Across the entries below, how many lines include the word "nach"? Reply with only the number.

[Saved data entries]

***

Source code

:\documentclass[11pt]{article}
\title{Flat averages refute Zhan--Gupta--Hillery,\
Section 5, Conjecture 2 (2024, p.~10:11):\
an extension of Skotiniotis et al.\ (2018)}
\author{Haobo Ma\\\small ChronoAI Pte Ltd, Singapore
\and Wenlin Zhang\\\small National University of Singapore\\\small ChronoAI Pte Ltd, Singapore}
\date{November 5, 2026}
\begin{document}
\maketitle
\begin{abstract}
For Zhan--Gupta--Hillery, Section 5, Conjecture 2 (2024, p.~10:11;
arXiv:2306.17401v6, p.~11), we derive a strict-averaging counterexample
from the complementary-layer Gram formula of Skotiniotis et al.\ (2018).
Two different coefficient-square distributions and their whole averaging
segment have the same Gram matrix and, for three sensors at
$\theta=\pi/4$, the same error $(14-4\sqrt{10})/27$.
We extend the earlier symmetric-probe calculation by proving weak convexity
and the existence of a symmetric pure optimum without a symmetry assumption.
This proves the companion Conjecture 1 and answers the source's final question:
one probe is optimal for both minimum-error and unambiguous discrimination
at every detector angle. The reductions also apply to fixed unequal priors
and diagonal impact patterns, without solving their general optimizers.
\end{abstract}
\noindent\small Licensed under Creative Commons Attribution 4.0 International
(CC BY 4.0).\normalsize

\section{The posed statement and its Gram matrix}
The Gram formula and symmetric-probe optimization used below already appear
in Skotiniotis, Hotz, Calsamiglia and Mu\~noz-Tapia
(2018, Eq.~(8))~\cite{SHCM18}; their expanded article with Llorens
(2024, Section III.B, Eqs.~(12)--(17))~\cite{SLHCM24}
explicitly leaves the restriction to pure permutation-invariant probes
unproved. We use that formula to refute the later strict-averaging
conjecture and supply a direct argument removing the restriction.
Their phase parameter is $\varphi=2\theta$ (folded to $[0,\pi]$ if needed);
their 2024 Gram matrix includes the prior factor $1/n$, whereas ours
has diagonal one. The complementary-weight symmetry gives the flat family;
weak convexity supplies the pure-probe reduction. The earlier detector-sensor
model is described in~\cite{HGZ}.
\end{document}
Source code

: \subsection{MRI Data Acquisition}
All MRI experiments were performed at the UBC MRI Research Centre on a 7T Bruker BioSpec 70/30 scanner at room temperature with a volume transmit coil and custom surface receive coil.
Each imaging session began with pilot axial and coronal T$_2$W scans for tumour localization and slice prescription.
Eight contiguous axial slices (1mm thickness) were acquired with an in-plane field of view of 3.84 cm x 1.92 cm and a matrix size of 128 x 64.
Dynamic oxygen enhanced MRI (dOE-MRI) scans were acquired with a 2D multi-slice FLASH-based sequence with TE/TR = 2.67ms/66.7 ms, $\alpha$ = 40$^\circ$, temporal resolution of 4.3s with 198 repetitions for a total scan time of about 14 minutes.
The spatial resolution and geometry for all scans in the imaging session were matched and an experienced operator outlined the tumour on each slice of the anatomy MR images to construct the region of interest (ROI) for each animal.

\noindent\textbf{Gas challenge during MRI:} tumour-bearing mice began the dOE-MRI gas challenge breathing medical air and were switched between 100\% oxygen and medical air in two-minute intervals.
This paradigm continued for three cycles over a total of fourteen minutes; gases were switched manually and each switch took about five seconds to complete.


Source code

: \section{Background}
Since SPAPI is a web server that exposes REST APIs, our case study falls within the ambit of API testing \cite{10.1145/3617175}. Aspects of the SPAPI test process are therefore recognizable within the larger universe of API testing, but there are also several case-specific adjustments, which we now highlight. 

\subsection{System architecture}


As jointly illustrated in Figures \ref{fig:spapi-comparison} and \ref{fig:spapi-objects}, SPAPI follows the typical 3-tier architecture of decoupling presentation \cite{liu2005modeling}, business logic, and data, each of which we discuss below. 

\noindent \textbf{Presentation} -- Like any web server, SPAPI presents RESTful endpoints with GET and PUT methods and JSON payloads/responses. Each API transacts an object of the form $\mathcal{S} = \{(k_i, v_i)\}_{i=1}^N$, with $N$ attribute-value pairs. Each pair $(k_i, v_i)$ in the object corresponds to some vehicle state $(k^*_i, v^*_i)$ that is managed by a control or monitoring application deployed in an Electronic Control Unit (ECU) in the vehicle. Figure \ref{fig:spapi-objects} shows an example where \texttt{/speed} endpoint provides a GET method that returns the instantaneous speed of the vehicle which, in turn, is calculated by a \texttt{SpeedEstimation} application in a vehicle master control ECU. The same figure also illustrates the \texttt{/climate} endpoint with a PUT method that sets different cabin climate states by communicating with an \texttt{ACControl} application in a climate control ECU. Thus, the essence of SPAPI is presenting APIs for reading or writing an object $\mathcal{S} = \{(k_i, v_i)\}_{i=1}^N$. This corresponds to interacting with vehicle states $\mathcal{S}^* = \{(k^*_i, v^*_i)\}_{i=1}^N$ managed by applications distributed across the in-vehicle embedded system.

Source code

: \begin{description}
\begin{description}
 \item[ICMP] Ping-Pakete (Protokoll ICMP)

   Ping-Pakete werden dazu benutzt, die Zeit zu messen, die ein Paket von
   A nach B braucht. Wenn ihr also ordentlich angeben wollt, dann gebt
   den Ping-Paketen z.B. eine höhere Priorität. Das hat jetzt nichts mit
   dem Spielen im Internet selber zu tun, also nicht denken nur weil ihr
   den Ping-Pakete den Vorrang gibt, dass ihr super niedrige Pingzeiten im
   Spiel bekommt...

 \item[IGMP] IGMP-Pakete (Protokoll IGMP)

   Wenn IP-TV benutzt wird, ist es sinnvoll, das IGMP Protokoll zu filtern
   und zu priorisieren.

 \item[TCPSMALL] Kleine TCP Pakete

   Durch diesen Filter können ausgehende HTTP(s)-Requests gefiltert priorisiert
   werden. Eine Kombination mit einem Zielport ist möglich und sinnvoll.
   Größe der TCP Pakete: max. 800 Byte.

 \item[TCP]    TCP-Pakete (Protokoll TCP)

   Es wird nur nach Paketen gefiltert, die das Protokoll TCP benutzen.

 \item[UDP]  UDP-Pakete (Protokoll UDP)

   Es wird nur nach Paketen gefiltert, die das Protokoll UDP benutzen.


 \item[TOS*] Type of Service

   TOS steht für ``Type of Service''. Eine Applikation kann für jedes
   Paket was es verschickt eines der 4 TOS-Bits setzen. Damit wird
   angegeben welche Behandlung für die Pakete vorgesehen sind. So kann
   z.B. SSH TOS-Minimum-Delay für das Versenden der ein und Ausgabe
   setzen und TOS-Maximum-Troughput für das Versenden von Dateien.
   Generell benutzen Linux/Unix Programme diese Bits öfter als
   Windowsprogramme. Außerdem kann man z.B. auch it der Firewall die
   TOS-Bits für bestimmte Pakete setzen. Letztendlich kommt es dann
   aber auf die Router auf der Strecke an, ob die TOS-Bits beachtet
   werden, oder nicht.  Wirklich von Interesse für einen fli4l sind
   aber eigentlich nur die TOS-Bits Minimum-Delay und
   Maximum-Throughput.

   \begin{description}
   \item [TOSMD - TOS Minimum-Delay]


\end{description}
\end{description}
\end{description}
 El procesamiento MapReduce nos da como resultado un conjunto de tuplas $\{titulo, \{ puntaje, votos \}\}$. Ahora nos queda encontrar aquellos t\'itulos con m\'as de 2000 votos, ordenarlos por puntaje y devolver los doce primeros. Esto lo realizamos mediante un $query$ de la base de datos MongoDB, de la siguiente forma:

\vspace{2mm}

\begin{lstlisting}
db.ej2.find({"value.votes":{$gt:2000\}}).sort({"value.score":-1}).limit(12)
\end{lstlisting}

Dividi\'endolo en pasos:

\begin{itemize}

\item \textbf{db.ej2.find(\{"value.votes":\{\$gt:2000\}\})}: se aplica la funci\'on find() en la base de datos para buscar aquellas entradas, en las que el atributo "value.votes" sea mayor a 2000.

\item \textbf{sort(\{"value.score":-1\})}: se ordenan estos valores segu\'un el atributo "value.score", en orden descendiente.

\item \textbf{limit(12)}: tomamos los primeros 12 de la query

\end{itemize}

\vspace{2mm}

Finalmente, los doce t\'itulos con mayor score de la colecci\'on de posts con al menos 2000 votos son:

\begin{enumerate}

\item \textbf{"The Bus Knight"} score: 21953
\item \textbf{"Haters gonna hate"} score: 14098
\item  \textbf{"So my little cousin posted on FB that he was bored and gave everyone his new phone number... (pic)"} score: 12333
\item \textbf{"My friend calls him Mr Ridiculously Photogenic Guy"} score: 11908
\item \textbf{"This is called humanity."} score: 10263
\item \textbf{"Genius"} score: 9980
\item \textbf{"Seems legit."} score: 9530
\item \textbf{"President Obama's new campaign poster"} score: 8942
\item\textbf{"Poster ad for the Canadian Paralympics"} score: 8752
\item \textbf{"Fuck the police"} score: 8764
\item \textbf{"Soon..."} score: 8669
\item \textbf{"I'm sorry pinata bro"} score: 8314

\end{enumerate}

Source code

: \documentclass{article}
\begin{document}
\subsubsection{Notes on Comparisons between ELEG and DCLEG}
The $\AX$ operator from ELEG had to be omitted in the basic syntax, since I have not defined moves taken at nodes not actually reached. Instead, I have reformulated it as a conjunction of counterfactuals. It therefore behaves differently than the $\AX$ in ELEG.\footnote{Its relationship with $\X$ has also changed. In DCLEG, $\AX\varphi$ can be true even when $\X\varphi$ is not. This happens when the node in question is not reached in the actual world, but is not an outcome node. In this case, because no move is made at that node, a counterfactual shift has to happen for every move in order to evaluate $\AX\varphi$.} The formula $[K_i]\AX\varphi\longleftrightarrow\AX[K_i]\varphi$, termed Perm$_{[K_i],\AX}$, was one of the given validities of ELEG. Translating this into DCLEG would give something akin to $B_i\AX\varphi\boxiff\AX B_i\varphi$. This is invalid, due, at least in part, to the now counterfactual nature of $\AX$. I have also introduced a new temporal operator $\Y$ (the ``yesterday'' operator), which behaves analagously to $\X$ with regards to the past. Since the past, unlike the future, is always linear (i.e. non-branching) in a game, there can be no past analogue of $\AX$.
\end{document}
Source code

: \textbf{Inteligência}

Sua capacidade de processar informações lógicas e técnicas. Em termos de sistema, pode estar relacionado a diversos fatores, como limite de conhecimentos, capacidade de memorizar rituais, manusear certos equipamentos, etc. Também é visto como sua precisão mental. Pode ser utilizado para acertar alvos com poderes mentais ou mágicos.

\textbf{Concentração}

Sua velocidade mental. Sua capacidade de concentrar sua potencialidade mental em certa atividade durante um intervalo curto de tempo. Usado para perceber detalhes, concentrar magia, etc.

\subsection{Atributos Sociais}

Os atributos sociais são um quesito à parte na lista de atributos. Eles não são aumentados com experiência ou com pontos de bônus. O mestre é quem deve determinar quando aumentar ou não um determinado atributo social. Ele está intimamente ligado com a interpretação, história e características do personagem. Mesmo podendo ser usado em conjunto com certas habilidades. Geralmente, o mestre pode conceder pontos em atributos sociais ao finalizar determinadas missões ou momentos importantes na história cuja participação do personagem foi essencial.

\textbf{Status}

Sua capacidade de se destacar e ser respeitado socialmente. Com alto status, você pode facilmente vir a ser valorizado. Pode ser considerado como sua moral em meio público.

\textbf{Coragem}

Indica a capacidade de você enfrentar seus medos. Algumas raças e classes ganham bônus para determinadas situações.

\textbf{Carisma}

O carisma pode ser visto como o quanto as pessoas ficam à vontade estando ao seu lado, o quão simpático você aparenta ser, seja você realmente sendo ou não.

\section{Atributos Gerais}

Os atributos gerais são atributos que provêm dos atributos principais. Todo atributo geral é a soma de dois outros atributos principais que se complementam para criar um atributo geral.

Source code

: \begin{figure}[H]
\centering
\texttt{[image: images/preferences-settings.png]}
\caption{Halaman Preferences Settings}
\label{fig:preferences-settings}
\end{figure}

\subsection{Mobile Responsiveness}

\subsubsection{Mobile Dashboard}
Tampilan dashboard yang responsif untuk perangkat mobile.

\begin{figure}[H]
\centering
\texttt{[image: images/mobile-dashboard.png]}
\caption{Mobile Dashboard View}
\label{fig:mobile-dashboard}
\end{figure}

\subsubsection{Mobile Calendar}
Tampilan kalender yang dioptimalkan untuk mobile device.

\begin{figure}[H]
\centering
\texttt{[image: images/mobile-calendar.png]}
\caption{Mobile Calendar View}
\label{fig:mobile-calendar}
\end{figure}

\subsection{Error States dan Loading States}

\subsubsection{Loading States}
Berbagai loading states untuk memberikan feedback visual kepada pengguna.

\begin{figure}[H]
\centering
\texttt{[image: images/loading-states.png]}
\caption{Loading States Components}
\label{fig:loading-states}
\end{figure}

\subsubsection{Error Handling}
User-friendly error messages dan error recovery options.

***

## Solution below
3